Invero, questa Corte ha già avuto modo di statuire (Cass. sez. lav.

n. 3213 del 18/2/2004) che “la domanda proposta dal lavoratore contro il datore di lavoro volta a conseguire il risarcimento del danno sofferto per la mancata adozione, da parte dello stesso datore, delle misure previste dall’art. 2087 c.c., non ha natura previdenziale perchè non si fonda sul rapporto assicurativo configurato dalla normativa in materia, ma si ricollega direttamente al rapporto di lavoro, dando luogo ad una controversia di lavoro disciplinata quanto agli accessori dei credito dall’art. 429 c.p.c., comma 2; ne consegue che non opera il divieto di cumulo di interessi e rivalutazione stabilito per i crediti previdenziali dalla L. n. 412 del 1991, art. 16, comma 6”.

Tra l’altro, già in precedenza si era affermato (Cass., sez. lav., 08-04-2002, n. 5024) che “nell’ampia accezione di credito di lavoro, cui è applicabile l’art. 429 c.p.c. in tema di rivalutazione monetaria e interessi, è compreso anche il risarcimento del danno subito dal lavoratore per l’infortunio dipendente dalla mancata predisposizione, da parte del datore di lavoro, delle misure necessarie a tutelare l’integrità fisica dei dipendenti (art. 2087 c.c.), essendo tale danno di origine anche contrattuale e strettamente connesso con lo svolgimento del rapporto di lavoro. Il ricorso va, quindi, rigettato.
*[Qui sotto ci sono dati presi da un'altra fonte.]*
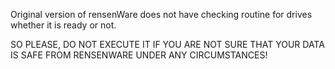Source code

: Original version of rensenWare does not have checking routine for drives whether it is ready or not.

SO PLEASE, DO NOT EXECUTE IT IF YOU ARE NOT SURE THAT YOUR DATA IS SAFE FROM RENSENWARE UNDER ANY CIRCUMSTANCES!
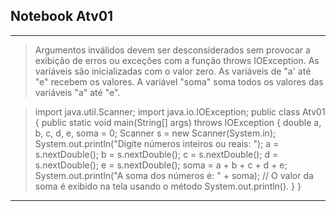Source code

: ## Notebook Atv01

<hr>

> Argumentos inválidos devem ser desconsiderados sem provocar a exibição de erros ou exceções com a função throws IOException.
> As variáveis são inicializadas com o valor zero.
> As variáveis de "a' até "e" recebem os valores.
> A variável "soma" soma todos os valores das variáveis "a" até "e".

> import java.util.Scanner;
> import java.io.IOException;
> public class Atv01 {
>   public static void main(String[] args) throws IOException {
>        double a, b, c, d, e, soma = 0;
>        Scanner s = new Scanner(System.in);
>        System.out.println("Digite números inteiros ou reais: ");
>        a = s.nextDouble();
>        b = s.nextDouble();
>        c = s.nextDouble();
>        d = s.nextDouble();
>        e = s.nextDouble();
>        soma = a + b + c + d + e;
>        System.out.println("A soma dos números é: " + soma); // O valor da soma é exibido na tela usando o método System.out.println().
>    }
> }

<hr>

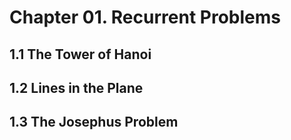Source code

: # Chapter 01. Recurrent Problems

## 1.1 The Tower of Hanoi

## 1.2 Lines in the Plane

## 1.3 The Josephus Problem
Le spese del presente giudizio seguono la soccombenza della ricorrente e vanno liquidate come da dispositivo. Non va, invece, adottata alcuna statuizione nei confronti delle parti non costituite.

P.Q.M.

La Corte rigetta il ricorso e condanna la ricorrente al pagamento delle spese del giudizio nella misura di Euro 3000,00 per onorario e di Euro 41,00 per esborsi, nonchè IVA, CPA e spese generali ai sensi di legge. Nulla per le spese nei confronti delle parti non costituite.

Così deciso in Roma, il 16 marzo 2011.